Airline Weekly

Daily Airline News

Hawaiian Subsidiary Ohana Latest Coronavirus Airline Casualty

Edward Russell
May 27th, 2021

Photo credit: Hawaiian Airlines is closing its Ohana regional subsidiary. Hawaiian Airlines

Hawaiian Airlines has pulled the plug on its regional turboprop subsidiary, Ohana, which had been temporarily grounded in January. The carrier cited a lack of sustainable restart options for the decision.

The closure of Ohana will affect 92 staff at third-party operator Empire Airways, and will drop three airports from Hawaiian’s map — Lana’i, Moloka’i and West Maui/Kapalua. The three cities will continue to be served by Southern Air Express subsidiary Mokulele Airlines, according to Cirium schedules.

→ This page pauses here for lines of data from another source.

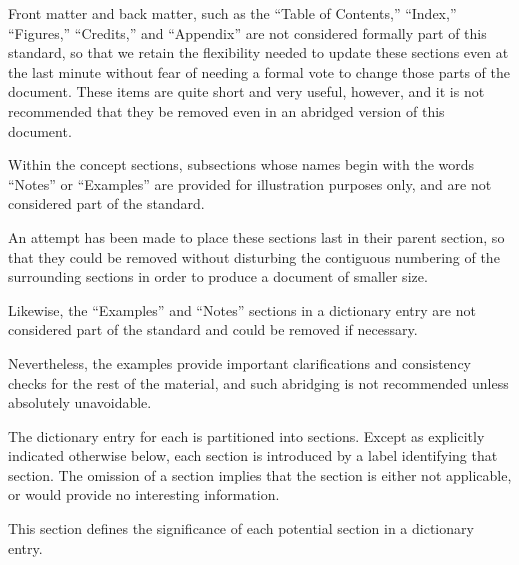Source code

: \endlist

\endsubSection%



Front matter and back matter, such as the ``Table of Contents,'' 
``Index,'' ``Figures,'' ``Credits,'' and ``Appendix'' are not considered formally 
part of this standard, so that we retain the flexibility needed to update
these sections even at the last minute without fear of needing a formal 
vote to change those parts of the document.  These items are quite short 
and very useful, however, and it is not recommended that they be removed 
even in an abridged version of this document.

Within the concept sections, subsections whose names begin with 
the words ``Notes'' or ``Examples'' are provided for illustration 
purposes only, and are not considered part of the standard.

An attempt has been made to place these sections last in their parent section,
so that they could be removed without disturbing the contiguous numbering of the 
surrounding sections in order to produce a document of smaller size.

Likewise, the ``Examples'' and ``Notes'' sections in a dictionary entry
are not considered part of the standard and could be removed if necessary.

Nevertheless, the examples provide important clarifications and consistency 
checks for the rest of the material, and such abridging is not recommended
unless absolutely unavoidable.

\endsubsection%


The dictionary entry for each  is partitioned into
sections.  Except as explicitly indicated otherwise below, each section
is introduced by a label identifying that section.  The omission of a
section implies that the section is either not applicable, or would
provide no interesting information.

This section defines the significance of each potential section in a
dictionary entry.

“This is a heartbreaking decision … We took a hard look at the service and could not identify a way to restart and sustainably operate,” Hawaiian CEO Peter Ingram said in a statement Thursday. He added that Hawaiian did not see a feasible path to resuming Ohana flights before year-end.

Hawaiian has been hit hard by the Covid-19 pandemic. The airline’s operations were severely limited when its home state closed to outside visitors, except those willing to endure a two-week quarantine, during the first seven months of the crisis. And even since then, many foreign visitors have stayed away from Hawaii due to travel or re-entry restrictions in their home countries. As a result, Hawaiian has pivoted to trying to new domestic routes, including to Austin and Orlando.

The Honolulu-based carrier swung from a $224 million net profit in 2019 to a $510 million net loss in 2020 even with relief from the CARES Act and federal payroll support programs. Hawaiian lost another $61 million in the first quarter and had 11 of its 69 aircraft stored — including its eight Ohana ATR 42s and 72s — at the end of March.

Ohana’s closure is the latest regional airline loss in the U.S. as a result of the pandemic. Compass Airlines, ExpressJet Airlines and Trans States Airlines all shut down in 2020.

But Ohana’s closure may not come as a complete surprise. In 2019, load factors on its passenger flights averaged just 52 percent, according to U.S. Bureau of Transportation Statistics data via Cirium. Loads on Hawaiian’s mainline jet operations in Hawaii were more than 20 points higher at 73.5 percent.

Hawaiian launched Ohana’s passenger flights in 2014 and added dedicated freighters in 2018. The former continued to January when they were suspended due to travel restrictions among the Hawaiian islands, while the latter were suspended in November 2020.

Hawaiian is ferrying the ATRs to the U.S. mainland for sale, it said. And the airline is lending some of Ohana’s ground handling equipment to Mokulele for use in Lana’i and Moloka’i.